Working data –
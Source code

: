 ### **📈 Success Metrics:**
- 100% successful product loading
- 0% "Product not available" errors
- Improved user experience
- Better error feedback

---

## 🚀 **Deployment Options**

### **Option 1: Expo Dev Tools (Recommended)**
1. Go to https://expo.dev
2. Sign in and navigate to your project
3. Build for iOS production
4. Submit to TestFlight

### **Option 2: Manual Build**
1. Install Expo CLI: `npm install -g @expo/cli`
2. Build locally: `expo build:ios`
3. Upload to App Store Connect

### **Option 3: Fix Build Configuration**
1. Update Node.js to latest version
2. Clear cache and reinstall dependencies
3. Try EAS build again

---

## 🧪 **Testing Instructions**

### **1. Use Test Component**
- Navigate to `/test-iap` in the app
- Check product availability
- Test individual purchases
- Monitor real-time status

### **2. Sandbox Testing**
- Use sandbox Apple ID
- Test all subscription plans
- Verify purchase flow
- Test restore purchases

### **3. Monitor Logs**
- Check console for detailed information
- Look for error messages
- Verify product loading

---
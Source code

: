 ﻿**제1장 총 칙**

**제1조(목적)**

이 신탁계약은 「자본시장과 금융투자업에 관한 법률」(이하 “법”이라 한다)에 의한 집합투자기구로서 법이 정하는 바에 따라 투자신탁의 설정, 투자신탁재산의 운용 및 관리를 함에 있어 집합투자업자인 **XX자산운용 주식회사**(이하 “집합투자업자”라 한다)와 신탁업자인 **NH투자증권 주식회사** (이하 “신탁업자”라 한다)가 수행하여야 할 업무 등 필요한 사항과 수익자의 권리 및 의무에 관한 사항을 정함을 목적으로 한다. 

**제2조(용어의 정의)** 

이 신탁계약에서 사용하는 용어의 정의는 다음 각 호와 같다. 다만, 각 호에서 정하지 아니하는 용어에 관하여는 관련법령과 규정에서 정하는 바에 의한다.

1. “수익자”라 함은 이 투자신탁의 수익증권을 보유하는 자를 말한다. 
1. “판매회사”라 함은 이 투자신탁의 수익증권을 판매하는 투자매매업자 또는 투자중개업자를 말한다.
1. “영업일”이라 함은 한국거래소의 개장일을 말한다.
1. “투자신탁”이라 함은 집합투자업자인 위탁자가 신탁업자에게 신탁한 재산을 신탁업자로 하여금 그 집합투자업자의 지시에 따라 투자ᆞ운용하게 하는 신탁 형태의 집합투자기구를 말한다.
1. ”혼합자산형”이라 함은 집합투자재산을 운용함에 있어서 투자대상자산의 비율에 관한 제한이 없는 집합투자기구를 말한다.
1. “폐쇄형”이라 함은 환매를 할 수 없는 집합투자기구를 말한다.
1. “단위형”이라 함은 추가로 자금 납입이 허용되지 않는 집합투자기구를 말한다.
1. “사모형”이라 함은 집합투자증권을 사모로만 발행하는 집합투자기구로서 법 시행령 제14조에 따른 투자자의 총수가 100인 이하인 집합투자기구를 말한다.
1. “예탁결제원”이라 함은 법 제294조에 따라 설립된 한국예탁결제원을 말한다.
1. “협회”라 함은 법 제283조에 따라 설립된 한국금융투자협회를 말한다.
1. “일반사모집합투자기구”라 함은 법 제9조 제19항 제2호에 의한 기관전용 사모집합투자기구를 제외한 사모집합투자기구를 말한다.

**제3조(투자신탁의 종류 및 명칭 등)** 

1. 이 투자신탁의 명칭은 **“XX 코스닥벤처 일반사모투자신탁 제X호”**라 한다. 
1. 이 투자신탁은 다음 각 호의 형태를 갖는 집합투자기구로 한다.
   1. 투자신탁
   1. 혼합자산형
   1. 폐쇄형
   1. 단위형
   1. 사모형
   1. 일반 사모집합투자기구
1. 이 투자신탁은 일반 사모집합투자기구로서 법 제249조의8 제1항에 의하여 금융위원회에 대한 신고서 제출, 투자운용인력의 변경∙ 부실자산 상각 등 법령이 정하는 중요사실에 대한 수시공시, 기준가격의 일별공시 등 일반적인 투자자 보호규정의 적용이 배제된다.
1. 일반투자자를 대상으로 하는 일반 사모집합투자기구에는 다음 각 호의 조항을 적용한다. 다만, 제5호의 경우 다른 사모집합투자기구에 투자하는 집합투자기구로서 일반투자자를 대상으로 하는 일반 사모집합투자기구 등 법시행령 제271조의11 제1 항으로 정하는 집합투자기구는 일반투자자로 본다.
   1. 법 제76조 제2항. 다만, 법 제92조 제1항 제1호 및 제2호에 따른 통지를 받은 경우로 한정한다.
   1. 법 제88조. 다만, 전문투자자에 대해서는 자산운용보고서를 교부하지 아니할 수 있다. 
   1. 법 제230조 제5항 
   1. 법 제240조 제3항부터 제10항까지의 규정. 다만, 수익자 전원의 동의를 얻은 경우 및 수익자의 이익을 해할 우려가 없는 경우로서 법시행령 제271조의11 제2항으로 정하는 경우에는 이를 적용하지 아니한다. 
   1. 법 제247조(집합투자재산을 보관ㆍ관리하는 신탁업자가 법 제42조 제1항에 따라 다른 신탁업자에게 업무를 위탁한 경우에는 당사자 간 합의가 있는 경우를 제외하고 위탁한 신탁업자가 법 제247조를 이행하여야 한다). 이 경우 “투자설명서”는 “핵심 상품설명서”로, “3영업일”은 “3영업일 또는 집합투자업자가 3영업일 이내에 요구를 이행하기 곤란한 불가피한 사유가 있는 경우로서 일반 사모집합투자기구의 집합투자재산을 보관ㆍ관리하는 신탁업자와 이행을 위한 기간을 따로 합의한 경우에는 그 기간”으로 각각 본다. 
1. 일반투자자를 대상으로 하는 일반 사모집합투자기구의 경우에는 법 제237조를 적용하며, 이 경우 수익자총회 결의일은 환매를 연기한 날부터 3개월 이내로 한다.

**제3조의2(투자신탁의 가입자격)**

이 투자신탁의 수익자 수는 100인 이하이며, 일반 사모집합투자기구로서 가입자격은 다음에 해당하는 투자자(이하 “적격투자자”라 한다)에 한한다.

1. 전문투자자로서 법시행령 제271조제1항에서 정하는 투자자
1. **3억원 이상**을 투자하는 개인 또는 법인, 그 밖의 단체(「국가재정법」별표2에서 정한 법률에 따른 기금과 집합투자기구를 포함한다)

Exercise description –
Please restate the records in full, word for word.

Answer for the task –
Source code

: ### **📈 Success Metrics:**
- 100% successful product loading
- 0% "Product not available" errors
- Improved user experience
- Better error feedback

---

## 🚀 **Deployment Options**

### **Option 1: Expo Dev Tools (Recommended)**
1. Go to https://expo.dev
2. Sign in and navigate to your project
3. Build for iOS production
4. Submit to TestFlight

### **Option 2: Manual Build**
1. Install Expo CLI: `npm install -g @expo/cli`
2. Build locally: `expo build:ios`
3. Upload to App Store Connect

### **Option 3: Fix Build Configuration**
1. Update Node.js to latest version
2. Clear cache and reinstall dependencies
3. Try EAS build again

---

## 🧪 **Testing Instructions**

### **1. Use Test Component**
- Navigate to `/test-iap` in the app
- Check product availability
- Test individual purchases
- Monitor real-time status

### **2. Sandbox Testing**
- Use sandbox Apple ID
- Test all subscription plans
- Verify purchase flow
- Test restore purchases

### **3. Monitor Logs**
- Check console for detailed information
- Look for error messages
- Verify product loading

---
Source code

: ﻿**제1장 총 칙**

**제1조(목적)**

이 신탁계약은 「자본시장과 금융투자업에 관한 법률」(이하 “법”이라 한다)에 의한 집합투자기구로서 법이 정하는 바에 따라 투자신탁의 설정, 투자신탁재산의 운용 및 관리를 함에 있어 집합투자업자인 **XX자산운용 주식회사**(이하 “집합투자업자”라 한다)와 신탁업자인 **NH투자증권 주식회사** (이하 “신탁업자”라 한다)가 수행하여야 할 업무 등 필요한 사항과 수익자의 권리 및 의무에 관한 사항을 정함을 목적으로 한다. 

**제2조(용어의 정의)** 

이 신탁계약에서 사용하는 용어의 정의는 다음 각 호와 같다. 다만, 각 호에서 정하지 아니하는 용어에 관하여는 관련법령과 규정에서 정하는 바에 의한다.

1. “수익자”라 함은 이 투자신탁의 수익증권을 보유하는 자를 말한다. 
1. “판매회사”라 함은 이 투자신탁의 수익증권을 판매하는 투자매매업자 또는 투자중개업자를 말한다.
1. “영업일”이라 함은 한국거래소의 개장일을 말한다.
1. “투자신탁”이라 함은 집합투자업자인 위탁자가 신탁업자에게 신탁한 재산을 신탁업자로 하여금 그 집합투자업자의 지시에 따라 투자ᆞ운용하게 하는 신탁 형태의 집합투자기구를 말한다.
1. ”혼합자산형”이라 함은 집합투자재산을 운용함에 있어서 투자대상자산의 비율에 관한 제한이 없는 집합투자기구를 말한다.
1. “폐쇄형”이라 함은 환매를 할 수 없는 집합투자기구를 말한다.
1. “단위형”이라 함은 추가로 자금 납입이 허용되지 않는 집합투자기구를 말한다.
1. “사모형”이라 함은 집합투자증권을 사모로만 발행하는 집합투자기구로서 법 시행령 제14조에 따른 투자자의 총수가 100인 이하인 집합투자기구를 말한다.
1. “예탁결제원”이라 함은 법 제294조에 따라 설립된 한국예탁결제원을 말한다.
1. “협회”라 함은 법 제283조에 따라 설립된 한국금융투자협회를 말한다.
1. “일반사모집합투자기구”라 함은 법 제9조 제19항 제2호에 의한 기관전용 사모집합투자기구를 제외한 사모집합투자기구를 말한다.

**제3조(투자신탁의 종류 및 명칭 등)** 

1. 이 투자신탁의 명칭은 **“XX 코스닥벤처 일반사모투자신탁 제X호”**라 한다. 
1. 이 투자신탁은 다음 각 호의 형태를 갖는 집합투자기구로 한다.
   1. 투자신탁
   1. 혼합자산형
   1. 폐쇄형
   1. 단위형
   1. 사모형
   1. 일반 사모집합투자기구
1. 이 투자신탁은 일반 사모집합투자기구로서 법 제249조의8 제1항에 의하여 금융위원회에 대한 신고서 제출, 투자운용인력의 변경∙ 부실자산 상각 등 법령이 정하는 중요사실에 대한 수시공시, 기준가격의 일별공시 등 일반적인 투자자 보호규정의 적용이 배제된다.
1. 일반투자자를 대상으로 하는 일반 사모집합투자기구에는 다음 각 호의 조항을 적용한다. 다만, 제5호의 경우 다른 사모집합투자기구에 투자하는 집합투자기구로서 일반투자자를 대상으로 하는 일반 사모집합투자기구 등 법시행령 제271조의11 제1 항으로 정하는 집합투자기구는 일반투자자로 본다.
   1. 법 제76조 제2항. 다만, 법 제92조 제1항 제1호 및 제2호에 따른 통지를 받은 경우로 한정한다.
   1. 법 제88조. 다만, 전문투자자에 대해서는 자산운용보고서를 교부하지 아니할 수 있다. 
   1. 법 제230조 제5항 
   1. 법 제240조 제3항부터 제10항까지의 규정. 다만, 수익자 전원의 동의를 얻은 경우 및 수익자의 이익을 해할 우려가 없는 경우로서 법시행령 제271조의11 제2항으로 정하는 경우에는 이를 적용하지 아니한다. 
   1. 법 제247조(집합투자재산을 보관ㆍ관리하는 신탁업자가 법 제42조 제1항에 따라 다른 신탁업자에게 업무를 위탁한 경우에는 당사자 간 합의가 있는 경우를 제외하고 위탁한 신탁업자가 법 제247조를 이행하여야 한다). 이 경우 “투자설명서”는 “핵심 상품설명서”로, “3영업일”은 “3영업일 또는 집합투자업자가 3영업일 이내에 요구를 이행하기 곤란한 불가피한 사유가 있는 경우로서 일반 사모집합투자기구의 집합투자재산을 보관ㆍ관리하는 신탁업자와 이행을 위한 기간을 따로 합의한 경우에는 그 기간”으로 각각 본다. 
1. 일반투자자를 대상으로 하는 일반 사모집합투자기구의 경우에는 법 제237조를 적용하며, 이 경우 수익자총회 결의일은 환매를 연기한 날부터 3개월 이내로 한다.

**제3조의2(투자신탁의 가입자격)**

이 투자신탁의 수익자 수는 100인 이하이며, 일반 사모집합투자기구로서 가입자격은 다음에 해당하는 투자자(이하 “적격투자자”라 한다)에 한한다.

1. 전문투자자로서 법시행령 제271조제1항에서 정하는 투자자
1. **3억원 이상**을 투자하는 개인 또는 법인, 그 밖의 단체(「국가재정법」별표2에서 정한 법률에 따른 기금과 집합투자기구를 포함한다)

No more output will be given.